Morrison is not dead.
He lives in a one room bungalow
Jim is, Van is not.
Jim Morrison: (feebly) I’m not dead!
Cart-master: (suprised) What?
Man: Nothing! Here’s your ninepence....
Jim Morrison: I’m not dead!
Cart-master: ‘Ere! ‘E says ‘e’s not dead!
Man: Yes he is.
Jim Morrison: I’m not!
Cart-master: ‘E isn’t?
Man: Well... he will be soon— he’s very ill...
Jim Morrison: I’m getting better!
Man: No you’re not, you’ll be stone dead in a moment.
Cart-master: I can’t take ‘im like that! It’s against regulations!
Jim Morrison: I don’t want to go on the cart....

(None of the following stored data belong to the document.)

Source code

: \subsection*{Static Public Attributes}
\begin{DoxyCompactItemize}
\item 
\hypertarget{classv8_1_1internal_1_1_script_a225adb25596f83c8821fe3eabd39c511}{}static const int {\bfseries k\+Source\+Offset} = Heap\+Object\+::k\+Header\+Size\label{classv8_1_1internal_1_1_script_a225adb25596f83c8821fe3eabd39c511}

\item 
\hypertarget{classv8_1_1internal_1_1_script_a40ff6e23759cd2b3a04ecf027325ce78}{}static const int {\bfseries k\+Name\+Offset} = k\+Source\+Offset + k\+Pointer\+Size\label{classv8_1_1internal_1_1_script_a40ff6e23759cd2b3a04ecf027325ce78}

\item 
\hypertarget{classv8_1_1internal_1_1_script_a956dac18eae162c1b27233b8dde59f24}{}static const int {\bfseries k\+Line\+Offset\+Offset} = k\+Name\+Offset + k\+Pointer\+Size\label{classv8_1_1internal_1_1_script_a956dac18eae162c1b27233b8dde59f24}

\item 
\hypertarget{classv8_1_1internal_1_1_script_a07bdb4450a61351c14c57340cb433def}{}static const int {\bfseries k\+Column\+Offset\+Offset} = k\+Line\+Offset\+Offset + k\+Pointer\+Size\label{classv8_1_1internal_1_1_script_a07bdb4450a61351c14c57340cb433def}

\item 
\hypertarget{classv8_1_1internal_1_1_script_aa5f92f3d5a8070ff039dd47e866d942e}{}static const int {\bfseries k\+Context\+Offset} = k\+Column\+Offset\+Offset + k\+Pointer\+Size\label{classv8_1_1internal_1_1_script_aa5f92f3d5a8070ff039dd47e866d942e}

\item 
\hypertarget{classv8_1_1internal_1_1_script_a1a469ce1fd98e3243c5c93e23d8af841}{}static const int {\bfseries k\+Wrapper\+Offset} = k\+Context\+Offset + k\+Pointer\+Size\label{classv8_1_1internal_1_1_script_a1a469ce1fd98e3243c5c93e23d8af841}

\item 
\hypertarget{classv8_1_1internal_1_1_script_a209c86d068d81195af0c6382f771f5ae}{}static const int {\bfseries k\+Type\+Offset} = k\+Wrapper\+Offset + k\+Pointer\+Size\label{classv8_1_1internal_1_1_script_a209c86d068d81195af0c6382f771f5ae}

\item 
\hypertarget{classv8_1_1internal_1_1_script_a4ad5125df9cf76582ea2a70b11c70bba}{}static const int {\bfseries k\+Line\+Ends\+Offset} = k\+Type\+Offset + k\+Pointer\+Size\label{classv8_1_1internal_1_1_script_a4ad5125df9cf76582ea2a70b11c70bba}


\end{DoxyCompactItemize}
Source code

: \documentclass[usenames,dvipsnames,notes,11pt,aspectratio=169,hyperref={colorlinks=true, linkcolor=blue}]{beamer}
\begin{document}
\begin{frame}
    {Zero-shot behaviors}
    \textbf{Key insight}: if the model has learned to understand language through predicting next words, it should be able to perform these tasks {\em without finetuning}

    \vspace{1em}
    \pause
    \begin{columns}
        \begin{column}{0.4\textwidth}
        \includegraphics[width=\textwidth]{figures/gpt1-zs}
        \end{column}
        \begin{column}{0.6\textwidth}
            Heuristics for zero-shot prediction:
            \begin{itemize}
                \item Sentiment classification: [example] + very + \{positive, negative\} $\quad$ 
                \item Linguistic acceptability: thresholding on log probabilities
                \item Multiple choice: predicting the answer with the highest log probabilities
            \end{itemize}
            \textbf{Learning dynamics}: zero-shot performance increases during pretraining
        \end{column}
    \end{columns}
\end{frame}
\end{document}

Man: Oh, don’t be such a baby.
Cart-master: I can’t take ‘im....
Jim Morrison: I feel fine!
Man: Well, do us a favor...
Cart-master: I can’t!
Man: Can you hang around a couple of minutes? He won’t be long...
Cart-master: No, gotta get to Robinson’s, they lost nine today.
Man: Well, when’s your next round?
Cart-master: Thursday.
Jim Morrison: I think I’ll go for a walk....
Man: You’re not fooling anyone, you know—
(to Cart-master) Look, isn’t there something you can do...?
Jim Morrison: I feel happy! I feel happy!